Elle appuya sur la sonnette, et retint son souffle. Les quelques secondes qui s'écoulèrent lui parurent être d'une longueur infinie. Enfin, la porte s'ouvrit.
"Malefoy ? hoqueta la jeune femme.
- J'allais justement partir. Et toi aussi. Tiens, siffla-t-il en lui plaquant une enveloppe en papier kraft contre la poitrine.
- Quoi ? Mais que..."
Il la poussa dans le couloir sans ménagement et claqua la porte derrière lui, sans prononcer un mot de plus. Hermione ouvrit l'enveloppe et comprit en une fraction de seconde ce qu'elle contenait.
"Qu'est-ce que tu... Comment...
- Sortons d'ici, répondit-il en lui jetant un regard étrange. Elle ne posera plus de problème.
- Malefoy, qu'est-ce que tu as fait ? s'inquiéta Hermione."
Elle ne savait pas si elle devait le croire, se réjouir, craindre le pire, c'était très confus. Il était planté devant elle avec son regard glaçant, et il avait l'air très énervé. Ses mâchoires étaient tellement contractées que ses dents devaient probablement grincer les unes contre les autres.
"Je l'ai balancée dans le vide-ordure après l'avoir frappée avec un chandelier, tiens. Qu'est-ce que je pouvais faire d'autre ?"

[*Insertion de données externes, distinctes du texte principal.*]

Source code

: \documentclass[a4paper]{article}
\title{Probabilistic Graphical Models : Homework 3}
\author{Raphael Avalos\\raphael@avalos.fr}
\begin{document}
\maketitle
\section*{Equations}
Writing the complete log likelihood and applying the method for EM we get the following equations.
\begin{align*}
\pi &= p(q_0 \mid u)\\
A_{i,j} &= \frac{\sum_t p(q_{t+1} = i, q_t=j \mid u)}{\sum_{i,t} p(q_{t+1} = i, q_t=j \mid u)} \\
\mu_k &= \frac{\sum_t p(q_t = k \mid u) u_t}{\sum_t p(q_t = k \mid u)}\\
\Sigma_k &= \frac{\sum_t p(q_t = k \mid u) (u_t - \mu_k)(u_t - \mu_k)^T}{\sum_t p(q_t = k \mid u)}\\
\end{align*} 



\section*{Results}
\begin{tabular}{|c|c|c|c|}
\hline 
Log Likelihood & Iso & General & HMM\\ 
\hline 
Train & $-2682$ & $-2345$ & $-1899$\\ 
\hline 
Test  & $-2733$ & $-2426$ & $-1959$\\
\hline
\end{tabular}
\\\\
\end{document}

La jeune femme ouvrit la bouche pour parler, mais la referma aussitôt. Il mentait, c'était évident. Personne, même pas Malefoy, ne pouvait avouer un meurtre de cette façon.
"Sérieusement, Malefoy... Comment tu as fait pour récupérer ces photos ?
- Je viens de te le dire."
Il se dirigea vers l'ascenseur, les mains dans les poches, et Hermione cavala derrière lui, son enveloppe nerveusement serrée contre elle.
"La prochaine fois que tu es confrontée à ce genre de trucs, et que tu risques de créer un scandale qui pourrait faire tomber la totalité de mon groupe politique, viens m'en parler au lieu d'essayer de régler le problème toute seule.
- Je... Je ne t'ai pas demandé d'intervenir ! J'allais m'en occuper !
- C'est ta façon de dire merci ? Parce que si oui, tu as des progrès à faire, cingla le blond en s'engouffrant dans la cage d'ascenseur. Prends l'escalier, je n'ai pas envie de me retrouver coincé deux fois dans la même journée avec toi dans un espace aussi réduit."
Il la planta là, et elle n'eut d'autre choix que de courir dans les escaliers pour essayer de le rattraper avant qu'il ne sorte de l'immeuble. Hermione était perplexe, et avait le sentiment d'avoir perdu tout contrôle sur sa vie. Elle bondit de marche en marche, avant de réaliser qu'elle pouvait simplement transplanner jusqu'au hall de l'immeuble. Ce qu'elle fit. Elle arriva donc juste à temps pour voir la silhouette de Malefoy disparaître derrière la porte d'entrée.
"Bon sang, marmonna-t-elle en se remettant à courir derrière lui. Malefoy !"
L'intéressé consentit à l'attendre, et se retourna. Campé sur ses deux jambes dans la pénombre, il croisa les bras, et la regarda se précipiter sur lui comme si sa vie en dépendait. Ce qui était un peu le cas, en réalité.
"C'est Zabini qui t'a demandé d'intervenir ? demanda-t-elle, essoufflée.
- Non, d'ailleurs je vais devoir lui remonter les bretelles à lui aussi. Je n'aime pas qu'on me fasses des cachotteries."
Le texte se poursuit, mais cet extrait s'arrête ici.